Bivariate Linear Regression

1. Bivariate Linear Regression • Scatter plots of real world data rarely fit perfectly onto a straight line (or any other deterministic functional form.) e.g. Study time and exam grades. • y=a+bx is a deterministic relationship: knowing the value of x meaning knowing the value of y (assume we know the intercept and the slope). The correlation coefficient is 1 (or -1) in this case. e.g. Distance traveled = speed x time; fixing speed, there's a deterministic relationship between distance and time. • y=a+bx + e describes an imperfect linear relationship between two variables: the value of y is not completely determined by x, but is also affected by the “random error”, e. • In regression modeling, we try to fit a line through our scatter plot data, so that the (sum of squared) errors are minimized. • The straight line so obtained can then be used for interpretation of the relationship and for predictions.

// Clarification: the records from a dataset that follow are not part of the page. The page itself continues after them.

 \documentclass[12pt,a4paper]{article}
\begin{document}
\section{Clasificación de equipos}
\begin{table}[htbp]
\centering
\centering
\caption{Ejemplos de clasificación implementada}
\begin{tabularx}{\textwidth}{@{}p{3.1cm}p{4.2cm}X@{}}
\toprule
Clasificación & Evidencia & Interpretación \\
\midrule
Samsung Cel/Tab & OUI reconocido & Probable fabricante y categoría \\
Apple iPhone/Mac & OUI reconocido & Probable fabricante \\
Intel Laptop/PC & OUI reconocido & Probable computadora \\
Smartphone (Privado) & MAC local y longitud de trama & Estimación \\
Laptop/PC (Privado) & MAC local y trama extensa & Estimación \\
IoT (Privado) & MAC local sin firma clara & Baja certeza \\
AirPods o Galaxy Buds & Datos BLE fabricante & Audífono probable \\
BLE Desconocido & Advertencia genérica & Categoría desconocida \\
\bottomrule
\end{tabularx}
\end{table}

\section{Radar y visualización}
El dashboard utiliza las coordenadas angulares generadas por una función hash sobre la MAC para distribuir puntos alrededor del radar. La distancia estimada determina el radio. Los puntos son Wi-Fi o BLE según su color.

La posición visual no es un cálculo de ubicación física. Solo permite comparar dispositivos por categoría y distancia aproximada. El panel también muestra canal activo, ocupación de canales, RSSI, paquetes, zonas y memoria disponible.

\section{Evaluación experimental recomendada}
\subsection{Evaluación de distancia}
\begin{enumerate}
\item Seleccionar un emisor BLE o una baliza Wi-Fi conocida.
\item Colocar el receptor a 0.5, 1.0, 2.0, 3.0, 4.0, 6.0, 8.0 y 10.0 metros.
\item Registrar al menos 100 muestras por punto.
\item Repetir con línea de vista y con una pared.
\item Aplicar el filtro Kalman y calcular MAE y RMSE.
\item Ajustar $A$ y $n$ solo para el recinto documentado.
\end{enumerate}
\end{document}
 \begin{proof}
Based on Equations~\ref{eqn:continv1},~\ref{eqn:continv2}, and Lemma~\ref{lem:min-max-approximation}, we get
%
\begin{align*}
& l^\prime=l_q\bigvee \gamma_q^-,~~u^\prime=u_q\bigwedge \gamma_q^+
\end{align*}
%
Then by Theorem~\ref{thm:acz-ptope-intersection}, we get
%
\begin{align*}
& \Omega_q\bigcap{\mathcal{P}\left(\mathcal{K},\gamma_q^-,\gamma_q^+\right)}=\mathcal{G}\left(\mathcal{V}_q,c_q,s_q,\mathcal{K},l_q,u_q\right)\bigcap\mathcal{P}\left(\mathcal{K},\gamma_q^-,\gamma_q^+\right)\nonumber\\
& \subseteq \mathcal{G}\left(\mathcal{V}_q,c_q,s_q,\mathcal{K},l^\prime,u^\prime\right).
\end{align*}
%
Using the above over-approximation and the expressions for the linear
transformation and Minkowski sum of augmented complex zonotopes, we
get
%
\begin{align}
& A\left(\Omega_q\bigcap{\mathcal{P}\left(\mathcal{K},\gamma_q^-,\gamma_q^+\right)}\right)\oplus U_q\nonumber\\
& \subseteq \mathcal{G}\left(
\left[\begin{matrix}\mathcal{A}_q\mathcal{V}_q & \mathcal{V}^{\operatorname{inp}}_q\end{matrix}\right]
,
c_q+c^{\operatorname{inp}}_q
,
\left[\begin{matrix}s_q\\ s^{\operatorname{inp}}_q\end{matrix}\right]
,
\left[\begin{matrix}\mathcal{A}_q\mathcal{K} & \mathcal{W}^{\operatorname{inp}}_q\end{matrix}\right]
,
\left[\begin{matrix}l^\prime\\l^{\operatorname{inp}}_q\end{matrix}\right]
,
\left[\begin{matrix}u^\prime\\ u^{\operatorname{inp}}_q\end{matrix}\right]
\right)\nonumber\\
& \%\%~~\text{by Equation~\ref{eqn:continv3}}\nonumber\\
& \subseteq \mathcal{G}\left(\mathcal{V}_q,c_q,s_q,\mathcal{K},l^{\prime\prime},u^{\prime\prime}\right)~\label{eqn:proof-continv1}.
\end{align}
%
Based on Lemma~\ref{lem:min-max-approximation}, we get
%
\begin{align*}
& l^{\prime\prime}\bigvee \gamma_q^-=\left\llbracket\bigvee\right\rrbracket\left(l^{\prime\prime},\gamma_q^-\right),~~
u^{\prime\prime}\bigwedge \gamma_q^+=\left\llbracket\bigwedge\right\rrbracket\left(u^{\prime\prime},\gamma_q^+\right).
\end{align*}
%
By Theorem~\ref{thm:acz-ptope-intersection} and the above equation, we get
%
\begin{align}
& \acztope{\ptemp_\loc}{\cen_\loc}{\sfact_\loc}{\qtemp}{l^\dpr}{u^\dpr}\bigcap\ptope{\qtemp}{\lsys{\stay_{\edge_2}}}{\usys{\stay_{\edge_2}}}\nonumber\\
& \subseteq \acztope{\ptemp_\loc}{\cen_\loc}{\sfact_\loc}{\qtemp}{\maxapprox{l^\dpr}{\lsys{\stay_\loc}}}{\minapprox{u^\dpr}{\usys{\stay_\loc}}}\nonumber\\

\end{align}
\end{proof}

2. Bivariate Linear Regression • Regression Model: E(yi) = a + bxi xi is the independent variable value for observation i. yi is the dependent/response variable value for observation i a and b are the intercept and slope of the straight line E(ei)=0 by model assumption • Meaning of b: a one unit increase in xi is associated with b units increase in E(yi). (If b is 0 in the population, then there is no relationship between xi and yi.). Meaning of a: E(yi) for xi=0. • The correlation coefficient, r, and the coefficient of x in the regression, b, are not the same thing, but their signs will agree. • How to find the “best” a and b? According to the “OLS” principle

3. Ordinary Least Squares (OLS) • Used to determine the “best” line that is as close as possible to the data points in the vertical (y) direction (since that is what we are trying to predict) • Least Squares: find the line that minimizes the sum of the squares of the vertical distances of the data points from the line (software does this for us. Soon...) • Property of OLS estimators: BLUE (best linear unbiased estimator)

4. Ordinary Least Square Line

5. Prediction Using Regression Line: Example (Husband and Wife's Ages) Hand, et.al., A Handbook of Small Data Sets, London: Chapman and Hall • The estimated regression model is E(y) = 3.6 + 0.97x E(y) is the average age of all husbands who have wives of age x • For all women aged 30, we predict the average husband age to be 32.7 years: 3.6 + (0.97)(30) = 32.7 years • If an individual wife’s age is 30. What would we predict her husband’s age to be? (Best prediction is still 32.7, since E(e)=0. But more uncertainty)

6. Hypothesis Testing: Is There a Relationship? • The estimated b value is based on one particular sample set, and so is the slope for the sample data. What is the slope in the population? • Testing population slope being zero in the population data (i.e., testing the hypothesis that there is no relationship between x and y): • Recall logic of hypothesis test • Under the null hypothesis, the sampling distribution of the estimated b/sd(b) is shown to follow the “Student-t” distribution (very similar to the normal, just thicker tails. A particular member of the family is characterized by one parameter, the degree of freedom) with n-2 degrees of freedom • Software routinely reports the p-value from the test

7. Goodness of Fit: the Coefficient of Determination (R2) • Measures how well the regression line fits the data • R2 equals r2 , the square of the correlation, and measures how much variation in the values of the response variable (y) is explained by the regression line • The distance between an observed Y and the mean of Y in the data set can be decomposed into two parts: from Y to E(Y) on the regression line, and from E(Y) to the mean of all Y. R2 is define as RSS/TSS. r=1: R2=1: regression line explains all (100%) of the variation in y r=.7: R2=.49: regression line explains almost half (50%) of the variation in y

8. Using Software • Stata: “regress” • Example: sysuse lifeexp; reg lexp safewater • egen ybar=mean(lexp) • twoway (scatter lexp safewater) (lfit lexp safewater) (line ybar safewater) • “Correlation and Regression Demo” applet at the book's website (explore the effect of outliers, for example.)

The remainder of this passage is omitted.